WHAT YOU HAVE TO DO: How many lines below contain the word "behind"? Give only the number.

EXTRACTED ENTRIES:

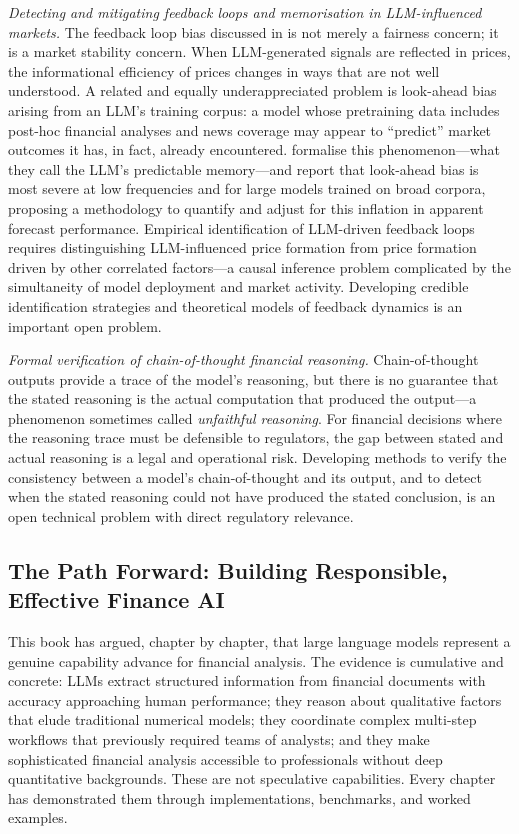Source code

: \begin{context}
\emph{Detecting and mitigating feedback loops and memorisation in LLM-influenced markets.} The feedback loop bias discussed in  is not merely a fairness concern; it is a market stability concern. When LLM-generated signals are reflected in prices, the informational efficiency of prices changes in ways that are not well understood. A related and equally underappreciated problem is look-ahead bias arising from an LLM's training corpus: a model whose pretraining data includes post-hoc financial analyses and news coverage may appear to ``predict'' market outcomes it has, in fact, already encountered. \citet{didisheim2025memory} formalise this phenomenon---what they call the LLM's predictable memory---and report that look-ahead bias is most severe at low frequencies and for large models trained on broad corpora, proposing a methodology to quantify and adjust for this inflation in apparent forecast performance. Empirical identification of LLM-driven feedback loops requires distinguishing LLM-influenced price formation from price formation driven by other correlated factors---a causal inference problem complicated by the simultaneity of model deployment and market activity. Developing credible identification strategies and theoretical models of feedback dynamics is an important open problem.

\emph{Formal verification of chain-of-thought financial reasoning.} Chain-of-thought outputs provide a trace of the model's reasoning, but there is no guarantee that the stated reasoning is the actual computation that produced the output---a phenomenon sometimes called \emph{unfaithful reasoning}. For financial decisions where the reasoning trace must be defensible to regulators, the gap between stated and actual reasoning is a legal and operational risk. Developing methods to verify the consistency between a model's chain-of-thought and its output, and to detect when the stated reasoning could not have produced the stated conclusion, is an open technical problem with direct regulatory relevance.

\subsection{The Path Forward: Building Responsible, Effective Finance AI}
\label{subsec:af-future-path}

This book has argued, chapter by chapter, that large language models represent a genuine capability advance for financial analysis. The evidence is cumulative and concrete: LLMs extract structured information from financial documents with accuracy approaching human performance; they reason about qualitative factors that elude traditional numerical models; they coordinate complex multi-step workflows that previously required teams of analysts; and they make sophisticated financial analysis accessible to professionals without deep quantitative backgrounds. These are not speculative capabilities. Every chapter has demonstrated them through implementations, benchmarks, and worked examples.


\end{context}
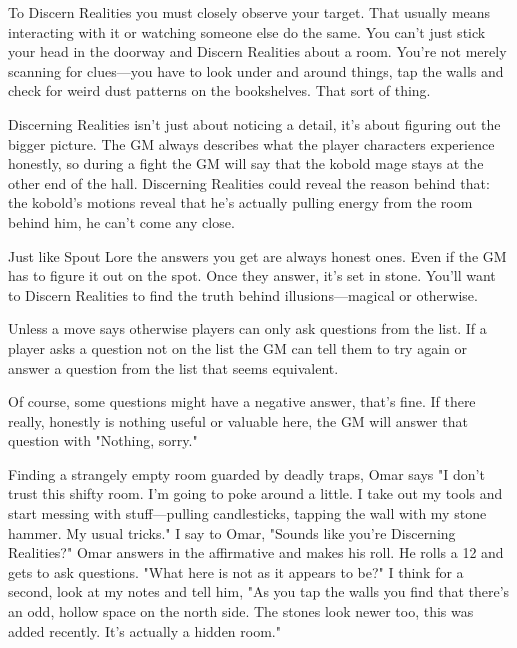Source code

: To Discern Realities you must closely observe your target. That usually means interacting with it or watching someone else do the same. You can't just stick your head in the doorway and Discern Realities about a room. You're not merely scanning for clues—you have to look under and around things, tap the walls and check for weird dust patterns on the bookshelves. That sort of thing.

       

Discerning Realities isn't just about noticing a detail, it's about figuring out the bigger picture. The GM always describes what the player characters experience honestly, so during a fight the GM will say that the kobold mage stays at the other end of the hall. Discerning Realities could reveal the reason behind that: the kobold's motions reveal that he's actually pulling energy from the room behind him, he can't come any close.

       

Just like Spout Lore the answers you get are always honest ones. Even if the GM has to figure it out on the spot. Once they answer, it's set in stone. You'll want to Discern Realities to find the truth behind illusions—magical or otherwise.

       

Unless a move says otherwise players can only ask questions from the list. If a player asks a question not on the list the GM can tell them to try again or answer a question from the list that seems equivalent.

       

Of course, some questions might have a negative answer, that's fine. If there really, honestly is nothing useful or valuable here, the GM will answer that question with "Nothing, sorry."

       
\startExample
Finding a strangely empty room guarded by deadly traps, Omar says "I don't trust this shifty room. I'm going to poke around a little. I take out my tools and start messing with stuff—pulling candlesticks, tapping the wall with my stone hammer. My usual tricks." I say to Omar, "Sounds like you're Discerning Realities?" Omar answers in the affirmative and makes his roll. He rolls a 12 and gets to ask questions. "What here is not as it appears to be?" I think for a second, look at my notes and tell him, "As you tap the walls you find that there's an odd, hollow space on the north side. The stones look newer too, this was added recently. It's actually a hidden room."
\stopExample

ANSWER BOX: 2